古風な関西弁の一人語り。セリフが、改行無しで羅列される独特の文章。
な、な、何だ?これは?面食らう。こんな文体、有りなの?谷崎文学の2作目として選んだのは失敗だったかな、と思いきや、中盤から不可思議な展開に目が離せなくなってしまった。
人妻園子と美しく魅力的な娘、光子。惹かれ合うが、光子には男が居た。
園子の語りでいろいろな事が明かされていく。
女同士、光子への止まらない愛。
園子、光子、光子の男綿貫、そして…。
美しい光子に狂わされていく。
人間関係が絡み合い、正に卍(まんじ)となった時、表題とのシンクロに唸った。そして、この時代(昭和5年)に倒錯した歪な性をここまで赤裸々に描き切った谷崎のぶっ飛び具合に驚嘆した。
園子が自分達夫婦の寝室で光子の裸を見せて欲しいと懇願する場面が淫らで耽美的。強く印象に残る。
古き良き関西弁の独特な響きとリズム感が柔らかくて心地良い。その味わいを感じる事ができた今回ほど自分が関西人で良かったと思った事はない。
卍は、功徳円満を意味する梵語。追いかけ合うように縦横に乱れるさまを卍巴という。(本書p269註解より)
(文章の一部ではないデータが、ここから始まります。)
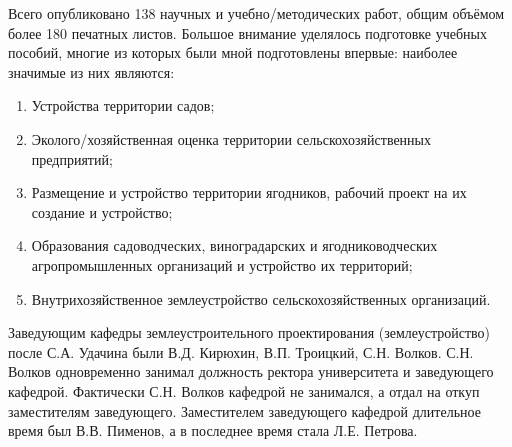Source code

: Всего опубликовано 138 научных и учебно\-/методических работ, общим объёмом более 180 печатных листов. Большое внимание уделялось подготовке учебных пособий, многие из которых были мной подготовлены впервые: наиболее значимые из них являются: 
\begin{enumerate}
	\item Устройства территории садов; 
	\item Эколого\-/хозяйственная оценка территории сельскохозяйственных предприятий; 
	\item Размещение и устройство территории ягодников, рабочий проект на их создание и устройство; 
	\item Образования садоводческих, виноградарских и ягодниководческих агропромышленных организаций и устройство их территорий;
	\item Внутрихозяйственное землеустройство сельскохозяйственных организаций.
\end{enumerate}

Заведующим кафедры землеустроительного проектирования (землеустройство) после С.А. Удачина были В.Д. Кирюхин, В.П. Троицкий, С.Н. Волков. С.Н. Волков одновременно занимал должность ректора университета и заведующего кафедрой. Фактически С.Н. Волков кафедрой не занимался, а отдал на откуп заместителям заведующего. Заместителем заведующего кафедрой длительное время был В.В. Пименов, а в последнее время стала Л.Е. Петрова.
この文字の印象に淫靡な意味合いが加味されたのは本作、谷崎のせいだと気づいた。
Posted by ブクログ
谷崎の愛欲系としてまずは手に取りやすそうな厚さで、かつ挿絵が入っている新装版が出ていた本作から!中公文庫は、棟方志功が「鍵」に挿絵入れてる版が出ていたり、目が離せない。本作も中村明日美子の絵がいい味を加えていて大満足。あとは、痴人の愛と春琴抄は読もうと思っていまする。。笑
卍自体は途中まではー光子と園子がどんどん仲良くしてるあたりーテンション上がってたんですけど、綿貫が出てきて姉弟の契りを結ぼうじゃないかみたいなところから、園子夫にバラされ、海岸の別荘でうんたらしようとして、結局夫も光子と関係持ってしまって、そこから光子に薬使ってコントロールされる、、みたいな後半戦は正直だる〜〜となってしまいました笑。というか谷崎の描くヴァンパイア像が、私の理想の?ヴァンパイアと違うから、光子がいまいち好きになれなくて、う〜〜ん、出だしはよかったのに、、谷崎とやっぱり宗派が違うんだよなあという結論で終。細雪のように関西弁で話が進むのはよかった。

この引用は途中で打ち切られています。